Stored items from a collection
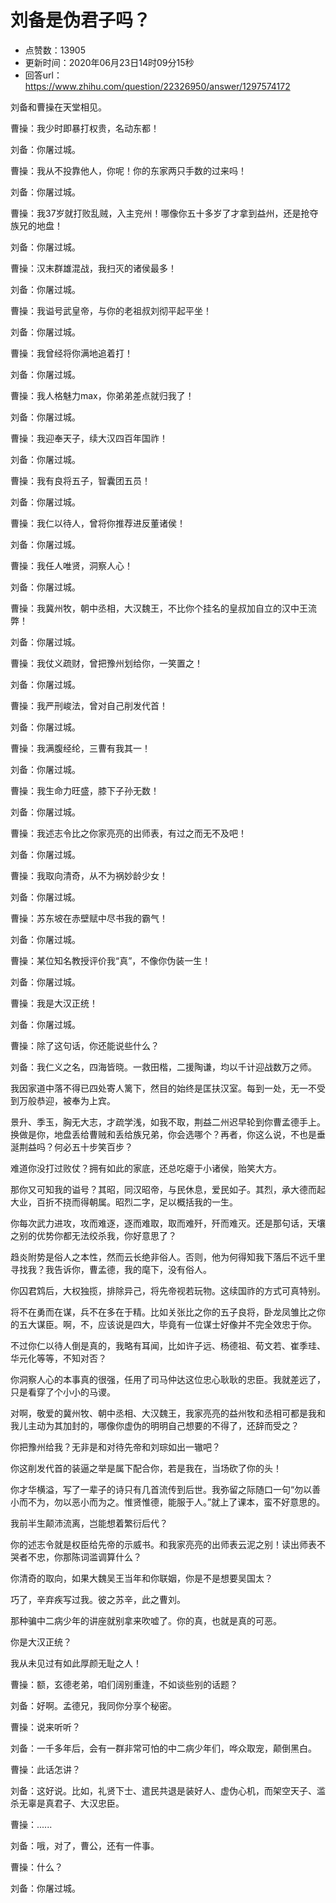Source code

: # 刘备是伪君子吗？
- 点赞数：13905
- 更新时间：2020年06月23日14时09分15秒
- 回答url：https://www.zhihu.com/question/22326950/answer/1297574172
<body>
 <p data-pid="inJaRBCo">刘备和曹操在天堂相见。</p>
 <p data-pid="HgUepN7j">曹操：我少时即暴打权贵，名动东都！</p>
 <p data-pid="f9Jl_yyz">刘备：你屠过城。</p>
 <p data-pid="mfz2t0Vs">曹操：我从不投靠他人，你呢！你的东家两只手数的过来吗！</p>
 <p data-pid="LxEnJ5UF">刘备：你屠过城。</p>
 <p data-pid="HQa7_Pi8">曹操：我37岁就打败乱贼，入主兖州！哪像你五十多岁了才拿到益州，还是抢夺族兄的地盘！</p>
 <p data-pid="JLPgH9-I">刘备：你屠过城。</p>
 <p data-pid="cgSvKO09">曹操：汉末群雄混战，我扫灭的诸侯最多！</p>
 <p data-pid="KIT-duOz">刘备：你屠过城。</p>
 <p data-pid="V8TXOkUE">曹操：我谥号武皇帝，与你的老祖叔刘彻平起平坐！</p>
 <p data-pid="1B1OfI5t">刘备：你屠过城。</p>
 <p data-pid="hK1erMzT">曹操：我曾经将你满地追着打！</p>
 <p data-pid="U_MdxCS1">刘备：你屠过城。</p>
 <p data-pid="_pzGe069">曹操：我人格魅力max，你弟弟差点就归我了！</p>
 <p data-pid="J2RiiQ3R">刘备：你屠过城。</p>
 <p data-pid="8uFMB0VA">曹操：我迎奉天子，续大汉四百年国祚！</p>
 <p data-pid="iKLcL_eo">刘备：你屠过城。</p>
 <p data-pid="C9i-tCZG">曹操：我有良将五子，智囊团五员！</p>
 <p data-pid="hx9EWOUK">刘备：你屠过城。</p>
 <p data-pid="X6xiQgMK">曹操：我仁以待人，曾将你推荐进反董诸侯！</p>
 <p data-pid="bPZVUthe">刘备：你屠过城。</p>
 <p data-pid="NFTtw_q5">曹操：我任人唯贤，洞察人心！</p>
 <p data-pid="SJPW_hVw">刘备：你屠过城。</p>
 <p data-pid="BLs56ClJ">曹操：我冀州牧，朝中丞相，大汉魏王，不比你个挂名的皇叔加自立的汉中王流弊！</p>
 <p data-pid="CBIvPIy0">刘备：你屠过城。</p>
 <p data-pid="UgMkxhvd">曹操：我仗义疏财，曾把豫州划给你，一笑置之！</p>
 <p data-pid="YePV9sIC">刘备：你屠过城。</p>
 <p data-pid="8oHbXCN6">曹操：我严刑峻法，曾对自己削发代首！</p>
 <p data-pid="dm1tBHXA">刘备：你屠过城。</p>
 <p data-pid="qAKHW2H2">曹操：我满腹经纶，三曹有我其一！</p>
 <p data-pid="Bj5YShdE">刘备：你屠过城。</p>
 <p data-pid="SOmneY-U">曹操：我生命力旺盛，膝下子孙无数！</p>
 <p data-pid="KEQd7dVO">刘备：你屠过城。</p>
 <p data-pid="r19ZBSzP">曹操：我述志令比之你家亮亮的出师表，有过之而无不及吧！</p>
 <p data-pid="3f8yI7mA">刘备：你屠过城。</p>
 <p data-pid="dOMRWE_8">曹操：我取向清奇，从不为祸妙龄少女！</p>
 <p data-pid="KMWK2Tgb">刘备：你屠过城。</p>
 <p data-pid="OAcmFPmv">曹操：苏东坡在赤壁赋中尽书我的霸气！</p>
 <p data-pid="GILQTDjX">刘备：你屠过城。</p>
 <p data-pid="REEL6BuU">曹操：某位知名教授评价我“真”，不像你伪装一生！</p>
 <p data-pid="CxJvb9vP">刘备：你屠过城。</p>
 <p data-pid="l-Nsm9WD">曹操：我是大汉正统！</p>
 <p data-pid="Y99-g4yS">刘备：你屠过城。</p>
 <p data-pid="3X5U6SXj">曹操：除了这句话，你还能说些什么？</p>
 <p data-pid="kv9mEzFo">刘备：我仁义之名，四海皆晓。一救田楷，二援陶谦，均以千计迎战数万之师。</p>
 <p data-pid="i9ha8ZyK">我因家道中落不得已四处寄人篱下，然目的始终是匡扶汉室。每到一处，无一不受到万般恭迎，被奉为上宾。</p>
 <p data-pid="9TC15Y8J">景升、季玉，胸无大志，才疏学浅，如我不取，荆益二州迟早轮到你曹孟德手上。换做是你，地盘丢给曹贼和丢给族兄弟，你会选哪个？再者，你这么说，不也是垂涎荆益吗？何必五十步笑百步？</p>
 <p data-pid="MQc6Ua6O">难道你没打过败仗？拥有如此的家底，还总吃瘪于小诸侯，贻笑大方。</p>
 <p data-pid="EeqA01Uh">那你又可知我的谥号？其昭，同汉昭帝，与民休息，爱民如子。其烈，承大德而起大业，百折不挠而得朝属。昭烈二字，足以概括我的一生。</p>
 <p data-pid="6NqJE5wZ">你每次武力进攻，攻而难逐，逐而难取，取而难歼，歼而难灭。还是那句话，天壤之别的优势你都无法绞杀我，你好意思了？</p>
 <p data-pid="_LnLd9Pg">趋炎附势是俗人之本性，然而云长绝非俗人。否则，他为何得知我下落后不远千里寻找我？我告诉你，曹孟德，我的麾下，没有俗人。</p>
 <p data-pid="xdU_cOJ1">你囚君鸩后，大权独揽，排除异己，将先帝视若玩物。这续国祚的方式可真特别。</p>
 <p data-pid="6PRJB0ap">将不在勇而在谋，兵不在多在于精。比如关张比之你的五子良将，卧龙凤雏比之你的五大谋臣。啊，不，应该说是四大，毕竟有一位谋士好像并不完全效忠于你。</p>
 <p data-pid="Hs0sT4Um">不过你仁以待人倒是真的，我略有耳闻，比如许子远、杨德祖、荀文若、崔季珪、华元化等等，不知对否？</p>
 <p data-pid="gxEBRGmt">你洞察人心的本事真的很强，任用了司马仲达这位忠心耿耿的忠臣。我就差远了，只是看穿了个小小的马谡。</p>
 <p data-pid="WfEhqv_2">对啊，敬爱的冀州牧、朝中丞相、大汉魏王，我家亮亮的益州牧和丞相可都是我和我儿主动为其加封的，哪像你虚伪的明明自己想要的不得了，还辞而受之？</p>
 <p data-pid="y1YpmNO5">你把豫州给我？无非是和对待先帝和刘琮如出一辙吧？</p>
 <p data-pid="iN0U9M6B">你这削发代首的装逼之举是属下配合你，若是我在，当场砍了你的头！</p>
 <p data-pid="hjMsrMFA">你才华横溢，写了一辈子的诗只有几首流传到后世。我弥留之际随口一句“勿以善小而不为，勿以恶小而为之。惟贤惟德，能服于人。”就上了课本，蛮不好意思的。</p>
 <p data-pid="yoPNYtKy">我前半生颠沛流离，岂能想着繁衍后代？</p>
 <p data-pid="b6j6LLO8">你的述志令就是权臣给先帝的示威书。和我家亮亮的出师表云泥之别！读出师表不哭者不忠，你那陈词滥调算什么？</p>
 <p data-pid="HUxvj8hm">你清奇的取向，如果大魏吴王当年和你联姻，你是不是想要吴国太？</p>
 <p data-pid="vnUQJFHx">巧了，辛弃疾写过我。彼之苏辛，此之曹刘。</p>
 <p data-pid="Pw81Tleu">那种骗中二病少年的讲座就别拿来吹嘘了。你的真，也就是真的可恶。</p>
 <p data-pid="z1OwMdgb">你是大汉正统？</p>
 <p data-pid="OYzGZSF5">我从未见过有如此厚颜无耻之人！</p>
 <p data-pid="bVWQdMQv">曹操：额，玄德老弟，咱们阔别重逢，不如谈些别的话题？</p>
 <p data-pid="YKc9N39Y">刘备：好啊。孟德兄，我同你分享个秘密。</p>
 <p data-pid="VEpm5Qqu">曹操：说来听听？</p>
 <p data-pid="OowI35ab">刘备：一千多年后，会有一群非常可怕的中二病少年们，哗众取宠，颠倒黑白。</p>
 <p data-pid="tSDoa32s">曹操：此话怎讲？</p>
 <p data-pid="3BI8cekH">刘备：这好说。比如，礼贤下士、遣民共退是装好人、虚伪心机，而架空天子、滥杀无辜是真君子、大汉忠臣。</p>
 <p data-pid="PwmKgE_9">曹操：......</p>
 <p data-pid="JMCLzvb1">刘备：哦，对了，曹公，还有一件事。</p>
 <p data-pid="sia7lHqY">曹操：什么？</p>
 <p data-pid="4gWc7uxK">刘备：你屠过城。</p>
</body>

What needs to be done.
Work through the entries, filtering for the string "朝中丞相", and copy each line that holds it.

Written reply.
 <p data-pid="BLs56ClJ">曹操：我冀州牧，朝中丞相，大汉魏王，不比你个挂名的皇叔加自立的汉中王流弊！</p>
 <p data-pid="WfEhqv_2">对啊，敬爱的冀州牧、朝中丞相、大汉魏王，我家亮亮的益州牧和丞相可都是我和我儿主动为其加封的，哪像你虚伪的明明自己想要的不得了，还辞而受之？</p>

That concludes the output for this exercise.